If not for the wisdom, creativity, and genius of people who weren't afraid to be labeled public servants, there would be no international satellite data for NOAA to help Climate Corporation improve its models. There may not even be computers, as we understand them, on which to write code or do calculations.

Today, in many respects, we are moving backward on climate change even as we have learned to profit by it. But we are finally just beginning to understand what climate change means to us as individuals, which, perhaps ironically, could be the critical step in addressing the greatest problem we have ever faced. As the big data present becomes the naked future, we may still be able to save our species as well as many others from the worst consequences of our excess.

CHAPTER 5

Unities of Time and Space

THE
date is February 29, 2012. The setting is the O'Reilly Strata Conference in Santa Clara, California. Xavier Amatriain, engineering manager of Netflix, is concluding his presentation on how the company recommends movies to users. In 2009 Netflix launched a $1 million prize to build a better recommendation engine. The conditions for the award were: the winning algorithm had to correctly predict the next 2.8 million ratings, around 6 per user, 10 percent more accurately than the current Netflix system (10 percent defined by rote mean-square deviation).

Not a single entry effectively hit the 10 percent mark but Netflix awarded a team called Bellkor the prize for a composite algorithm that performed 8.8 percent better than the system it was using at the time. Netflix has since stopped using it.

I am in the audience for this presentation. Like a lot of people, I use Netflix begrudgingly as I rarely, if ever, like the movies the site recommends for me. I have no attachment to Gritty Sci-Fi Fantasy, Dark Independent Thrillers, Heartfelt Movies, or Controversial Documentaries. I don't like movies because they share some cobbled-together
thematic resemblance to a movie I just watched. I enjoy the cinema offerings that I enjoy because, quite simply, they're good.

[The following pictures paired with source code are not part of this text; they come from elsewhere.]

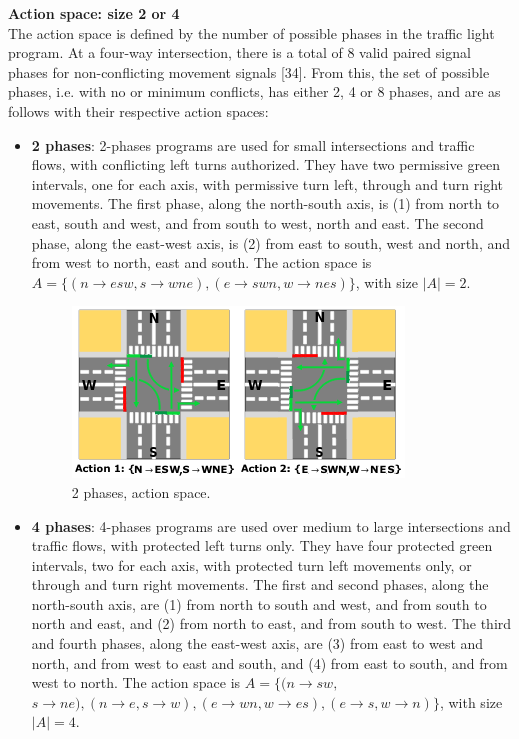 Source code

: \textbf{Action space: size 2 or 4} \\ 
The action space is defined by the number of possible phases in the traffic light program. At a four-way intersection, there is a total of 8 valid paired signal phases for non-conflicting movement signals [34]. From this, the set of possible phases, i.e. with no or minimum conflicts, has either 2, 4 or 8 phases, and are as follows with their respective action spaces:
\begin{itemize}
\setlength\itemsep{-0.5em}
  \item \textbf{2 phases}: 2-phases programs are used for small intersections and traffic flows, with conflicting left turns authorized. They have two permissive green intervals, one for each axis, with permissive turn left, through and turn right movements. The first phase, along the north-south axis, is (1) from north to east, south and west, and from south to west, north and east. The second phase, along the east-west axis, is (2) from east to south, west and north, and from west to north, east and south. The action space is $A=\{(n\rightarrow esw,s\rightarrow wne),(e\rightarrow swn,w\rightarrow nes)\}$, with size $|A|=2$.
  \begin{figure}[h]
    \includegraphics[scale=0.8]{img/II/2phases.png}
    \centering
    \captionsetup{justification=centering}
    \caption{2 phases, action space.}
  \end{figure}
  \item \textbf{4 phases}: 4-phases programs are used over medium to large intersections and traffic flows, with protected left turns only. They have four protected green intervals, two for each axis, with protected turn left movements only, or through and turn right movements. The first and second phases, along the north-south axis, are (1) from north to south and west, and from south to north and east, and (2) from north to east, and from south to west. The third and fourth phases, along the east-west axis, are (3) from east to west and north, and from west to east and south, and (4) from east to south, and from west to north. The action space is $A=\{(n\rightarrow sw,$ $s\rightarrow ne),(n\rightarrow e,s\rightarrow w),(e\rightarrow wn,w\rightarrow es),(e\rightarrow s,w\rightarrow n)\}$, with size $|A|=4$.

\end{itemize}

I can predict that I'm going to like a particular movie almost as soon as I begin watching it.

Today, Netflix has more than 5 billion ratings and receives 4 million new ratings every day. It streams billions of hours of content every three months. Millions of users now stream movies from services like Netflix. In so doing, these users create unique telemetric data about ratings and even at what point people start and stop watching particular movies—data that go toward revealing not only how Netflix users on average react to different scripts but also how individual tastes change from viewer to viewer and movie to movie. What I want to know from Amatriain is: Why can't Netflix predict I'll like a movie any better than I can?

I approach the microphone.

“In that ninety-nine percent of movies are crap, shouldn't there be more of a research effort to separate movies that are actually good from movies that are bad—research beyond genre and adjective tagging? And aren't you the best person in the world to lead that effort?” I ask.

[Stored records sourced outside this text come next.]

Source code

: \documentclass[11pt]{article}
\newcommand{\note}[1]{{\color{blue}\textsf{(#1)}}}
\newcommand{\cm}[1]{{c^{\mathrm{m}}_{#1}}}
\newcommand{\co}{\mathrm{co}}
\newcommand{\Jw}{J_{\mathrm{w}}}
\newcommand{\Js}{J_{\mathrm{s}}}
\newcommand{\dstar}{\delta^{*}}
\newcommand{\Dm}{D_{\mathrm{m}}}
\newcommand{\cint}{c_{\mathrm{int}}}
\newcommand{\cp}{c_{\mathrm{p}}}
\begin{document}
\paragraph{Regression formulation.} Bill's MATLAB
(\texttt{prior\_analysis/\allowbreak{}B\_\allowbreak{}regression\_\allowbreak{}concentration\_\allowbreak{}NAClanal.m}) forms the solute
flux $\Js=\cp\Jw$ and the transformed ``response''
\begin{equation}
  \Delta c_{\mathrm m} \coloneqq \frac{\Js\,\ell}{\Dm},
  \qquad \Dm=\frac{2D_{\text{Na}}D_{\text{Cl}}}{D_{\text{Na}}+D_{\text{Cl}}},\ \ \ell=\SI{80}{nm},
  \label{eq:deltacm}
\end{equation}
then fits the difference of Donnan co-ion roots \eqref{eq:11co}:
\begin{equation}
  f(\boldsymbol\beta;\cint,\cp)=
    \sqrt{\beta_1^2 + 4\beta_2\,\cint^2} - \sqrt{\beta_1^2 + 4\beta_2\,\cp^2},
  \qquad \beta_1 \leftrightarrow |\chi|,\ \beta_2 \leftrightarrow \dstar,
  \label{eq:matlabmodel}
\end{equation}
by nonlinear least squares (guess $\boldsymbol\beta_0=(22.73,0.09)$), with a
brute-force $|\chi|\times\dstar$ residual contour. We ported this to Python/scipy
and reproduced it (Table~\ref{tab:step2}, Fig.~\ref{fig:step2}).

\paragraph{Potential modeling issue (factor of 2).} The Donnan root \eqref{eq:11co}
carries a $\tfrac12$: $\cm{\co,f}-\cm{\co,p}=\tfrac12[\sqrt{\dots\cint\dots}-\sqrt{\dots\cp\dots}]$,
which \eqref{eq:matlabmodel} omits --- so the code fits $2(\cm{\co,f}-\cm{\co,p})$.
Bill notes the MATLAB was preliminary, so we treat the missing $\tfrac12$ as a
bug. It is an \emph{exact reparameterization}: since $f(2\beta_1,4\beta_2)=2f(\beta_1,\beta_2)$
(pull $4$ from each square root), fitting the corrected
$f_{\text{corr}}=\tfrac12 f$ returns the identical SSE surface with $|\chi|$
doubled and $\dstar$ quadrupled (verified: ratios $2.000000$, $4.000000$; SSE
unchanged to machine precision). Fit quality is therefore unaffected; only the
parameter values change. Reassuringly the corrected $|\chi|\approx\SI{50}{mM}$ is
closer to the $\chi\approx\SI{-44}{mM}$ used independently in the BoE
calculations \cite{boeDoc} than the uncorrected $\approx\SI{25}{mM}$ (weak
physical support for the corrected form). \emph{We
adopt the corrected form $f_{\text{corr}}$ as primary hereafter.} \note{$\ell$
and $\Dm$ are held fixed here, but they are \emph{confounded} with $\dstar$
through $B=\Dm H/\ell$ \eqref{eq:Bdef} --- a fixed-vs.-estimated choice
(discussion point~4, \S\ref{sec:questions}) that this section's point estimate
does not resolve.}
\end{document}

He stares at me coldly. “I would argue that the concept of quality is very subjective,” he answers. He goes on to explain that because of this subjectivity there is no way to predict what any individual person will actually like in a movie. The most we can hope for is a system to predict the
types
of movies someone
might
like.

If we assume the human response to art lends itself to some sort of analysis, then what precisely can be measured and how?

At the same time that I was having this conversation with Amatriain, Netflix was in the process of doing exactly what I was daring it to do: using its storehouse of user-generated telemetric data to predict and respond to its viewers. In February 2013 Netflix debuted its second original series, a political-suspense drama called
House of Cards
that was based on an old British television show. The new piece was set in Washington, D.C., that hotbed of Macbethian intrigue.
House of Cards
is an example of what will probably
be called “optimized
television.” It represents all the important bits of information Netflix has been able to glean from silently observing the digital-viewing habits of its customers.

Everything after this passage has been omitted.